Dan bayangkan jika 450 triliun itu dialokasikan untuk pendidikan.
(Wendra Setiawan)
---------------------------
Dulu Bagi Makanan Gratis ke Warga, Kini Negara Komunis Ini Kelaparan
Kondisi perekonomian Kuba saat ini terus memburuk. Situasi ini terjadi tatkala kekurangan makanan dan energi dialami warga Negeri Komunis Amerika Latin itu.

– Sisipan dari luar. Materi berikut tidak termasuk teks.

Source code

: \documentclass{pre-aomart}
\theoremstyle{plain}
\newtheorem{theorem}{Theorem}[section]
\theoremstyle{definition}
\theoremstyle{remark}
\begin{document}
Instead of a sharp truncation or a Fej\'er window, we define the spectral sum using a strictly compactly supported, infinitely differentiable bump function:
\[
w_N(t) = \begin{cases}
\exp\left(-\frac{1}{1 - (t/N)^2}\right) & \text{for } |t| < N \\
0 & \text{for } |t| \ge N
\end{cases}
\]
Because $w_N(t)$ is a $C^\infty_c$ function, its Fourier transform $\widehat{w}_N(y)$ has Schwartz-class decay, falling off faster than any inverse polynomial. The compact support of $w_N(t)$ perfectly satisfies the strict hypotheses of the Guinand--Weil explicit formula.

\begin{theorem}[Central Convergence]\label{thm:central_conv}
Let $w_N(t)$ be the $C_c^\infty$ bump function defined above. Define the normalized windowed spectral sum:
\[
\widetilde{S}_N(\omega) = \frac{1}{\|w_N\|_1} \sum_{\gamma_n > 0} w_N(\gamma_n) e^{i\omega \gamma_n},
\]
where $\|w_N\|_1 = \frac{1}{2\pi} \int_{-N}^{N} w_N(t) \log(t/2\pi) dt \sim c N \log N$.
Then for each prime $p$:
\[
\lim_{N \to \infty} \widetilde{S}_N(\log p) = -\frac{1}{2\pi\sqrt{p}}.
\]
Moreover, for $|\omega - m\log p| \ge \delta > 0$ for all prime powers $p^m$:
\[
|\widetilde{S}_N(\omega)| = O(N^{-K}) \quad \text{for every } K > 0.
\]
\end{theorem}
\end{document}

Angka resmi menunjukkan rata-rata inflasi tahunan Kuba hampir 50% per tahun selama tiga tahun terakhir. Di sisi lain, negeri penghasil cerutu itu juga mengalami penurunan produk domestik bruto sebesar 2%.
Baru-baru ini, harga bensin naik lima kali lipat, dan PDB berada 10% di bawah nilai pada tahun 2019. Mata uang peso diperdagangkan pada hari Senin pada 325 terhadap dolar, dibandingkan dengan kurs resmi 24 (kurs lain sebesar 120 digunakan untuk barang-barang tertentu).
Kondisi ini kontras dengan apa yang terjadi pada tahun 1960-an lalu di negara itu. Di era itu, pemerintah memberi makan keluarga Kuba segala sesuatu mulai dari hamburger, ikan, susu, hingga coklat dan bir. Orang-orang bahkan mendapatkan kue untuk ulang tahun dan pernikahan.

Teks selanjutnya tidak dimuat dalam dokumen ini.